Thumbnail IRGC Tuduh AS Impos Keinginan pada Oman

Iran's Islamic Revolutionary Guard Corps (IRGC) menuduh Amerika Serikat (AS) mengimpos keinginannya pada pemerintah Oman dengan mencoba mengarahkan beberapa kapal melalui Selat Hormuz melalui rute yang dianggap ilegal di selatan jalur air tersebut.

Peringatan IRGC

IRGC mengklaim upaya tersebut dihentikan oleh respon tegas dari angkatan laut, yang tampaknya merujuk pada serangan terhadap kapal kontainer bendera Siprus. Dalam pernyataannya, IRGC menyatakan bahwa AS kemudian menyerang beberapa pangkalan pantai dan menara telekomunikasi di pantai selatan, menambahkan bahwa IRGC, "seperti yang dijanjikan, memberikan respon menghancurkan terhadap agresi tersebut", dalam referensi yang jelas terhadap klaim serangan terhadap Pangkalan Udara Prince Hassan di Yordania.

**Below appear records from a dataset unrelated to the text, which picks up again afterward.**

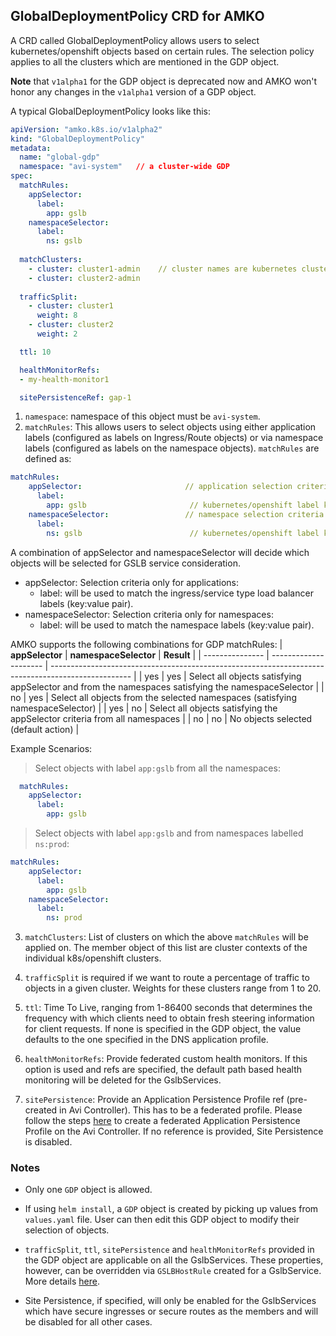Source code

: ## GlobalDeploymentPolicy CRD for AMKO
A CRD called GlobalDeploymentPolicy allows users to select kubernetes/openshift objects based on certain rules. The selection policy applies to all the clusters which are mentioned in the GDP object.

**Note** that `v1alpha1` for the GDP object is deprecated now and AMKO won't honor any changes in the `v1alpha1` version of a GDP object.

A typical GlobalDeploymentPolicy looks like this:

```yaml
apiVersion: "amko.k8s.io/v1alpha2"
kind: "GlobalDeploymentPolicy"
metadata:
  name: "global-gdp"
  namespace: "avi-system"   // a cluster-wide GDP
spec:
  matchRules:
    appSelector:
      label:
        app: gslb
    namespaceSelector:
      label:
        ns: gslb
 
  matchClusters:
    - cluster: cluster1-admin    // cluster names are kubernetes cluster contexts
    - cluster: cluster2-admin
 
  trafficSplit:
    - cluster: cluster1
      weight: 8
    - cluster: cluster2
      weight: 2

  ttl: 10

  healthMonitorRefs:
  - my-health-monitor1

  sitePersistenceRef: gap-1
```
1. `namespace`: namespace of this object must be `avi-system`.
2. `matchRules`: This allows users to select objects using either application labels (configured as labels on Ingress/Route objects) or via namespace labels (configured as labels on the namespace objects). `matchRules` are defined as:
```yaml
matchRules:
    appSelector:                       // application selection criteria
      label:
        app: gslb                       // kubernetes/openshift label key-value
    namespaceSelector:                 // namespace selection criteria
      label:
        ns: gslb                        // kubernetes/openshift label key-value
```
A combination of appSelector and namespaceSelector will decide which objects will be selected for GSLB service consideration.
- appSelector: Selection criteria only for applications:
  * label: will be used to match the ingress/service type load balancer labels (key:value pair).
- namespaceSelector: Selection criteria only for namespaces:
  * label: will be used to match the namespace labels (key:value pair).

AMKO supports the following combinations for GDP matchRules:
| **appSelector** | **namespaceSelector** | **Result**                                                                                         |
| --------------- | --------------------- | -------------------------------------------------------------------------------------------------- |
| yes             | yes                   | Select all objects satisfying appSelector and from the namespaces satisfying the namespaceSelector |
| no              | yes                   | Select all objects from the selected namespaces (satisfying namespaceSelector)                     |
| yes             | no                    | Select all objects satisfying the appSelector criteria from all namespaces                         |
| no              | no                    | No objects selected (default action)                                                               |

Example Scenarios:

> Select objects with label `app:gslb` from all the namespaces:
```yaml
  matchRules:
    appSelector:
      label:
        app: gslb
```

> Select objects with label `app:gslb` and from namespaces labelled `ns:prod`:
```yaml
matchRules:
    appSelector:
      label:
        app: gslb
    namespaceSelector:
      label:
        ns: prod
```

3. `matchClusters`: List of clusters on which the above `matchRules` will be applied on. The member object of this list are cluster contexts of the individual k8s/openshift clusters.

4. `trafficSplit` is required if we want to route a percentage of traffic to objects in a given cluster. Weights for these clusters range from 1 to 20.

5. `ttl`: Time To Live, ranging from 1-86400 seconds that determines the frequency with which clients need to obtain fresh steering information for client requests. If none is specified in the GDP object, the value defaults to the one specified in the DNS application profile.

6. `healthMonitorRefs`: Provide federated custom health monitors. If this option is used and refs are specified, the default path based health monitoring will be deleted for the GslbServices.

7. `sitePersistence`: Provide an Application Persistence Profile ref (pre-created in Avi Controller). This has to be a federated profile. Please follow the steps [here](https://avinetworks.com/docs/20.1/gslb-site-cookie-persistence/#outline-of-steps-to-be-taken) to create a federated Application Persistence Profile on the Avi Controller. If no reference is provided, Site Persistence is disabled.

### Notes
* Only one `GDP` object is allowed.

* If using `helm install`, a `GDP` object is created by picking up values from `values.yaml` file. User can then edit this GDP object to modify their selection of objects.

* `trafficSplit`, `ttl`, `sitePersistence` and `healthMonitorRefs` provided in the GDP object are applicable on all the GslbServices. These properties, however, can be overridden via `GSLBHostRule` created for a GslbService. More details [here](gslbhostrule.md).

* Site Persistence, if specified, will only be enabled for the GslbServices which have secure ingresses or secure routes as the members and will be disabled for all other cases.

IRGC menggambarkan serangan tersebut sebagai fase pertama dari respon mereka, memperingatkan bahwa "agresi terus-menerus dari Amerika yang berkhianat akan menyebabkan respon yang lebih keras".

Konteks Umum

Peristiwa ini terjadi di tengah ketegangan yang meningkat antara AS dan Iran, yang telah menyebabkan kekhawatiran tentang stabilitas di wilayah tersebut. Selat Hormuz merupakan jalur penting untuk transportasi minyak dan barang lainnya, sehingga setiap konflik di wilayah tersebut dapat memiliki dampak signifikan pada perekonomian global.

Iran dan AS telah terlibat dalam persaingan strategis selama beberapa dekade, dengan AS mengenakan sanksi ekonomi pada Iran dan Iran membalas dengan meningkatkan kemampuan militer dan dukungan untuk kelompok-kelompok yang dianggap oleh AS sebagai organisasi teroris.

Pelajaran dan Refleksi

Peristiwa ini mengingatkan kita tentang pentingnya diplomasi dan dialog dalam menyelesaikan konflik internasional. Kita harus selalu berusaha untuk mencari solusi damai dan menghindari tindakan yang dapat memperburuk situasi.

Sebagai umat Islam, kita harus selalu mengingatkan diri kita sendiri tentang pentingnya menjaga perdamaian dan stabilitas di dunia. Kita harus berusaha untuk menjadi bagian dari solusi, bukan bagian dari masalah.

Oleh karena itu, kita harus terus mendukung upaya-upaya damai dan menghindari tindakan yang dapat memperburuk situasi. Kita juga harus terus berdoa untuk perdamaian dan keamanan di seluruh dunia.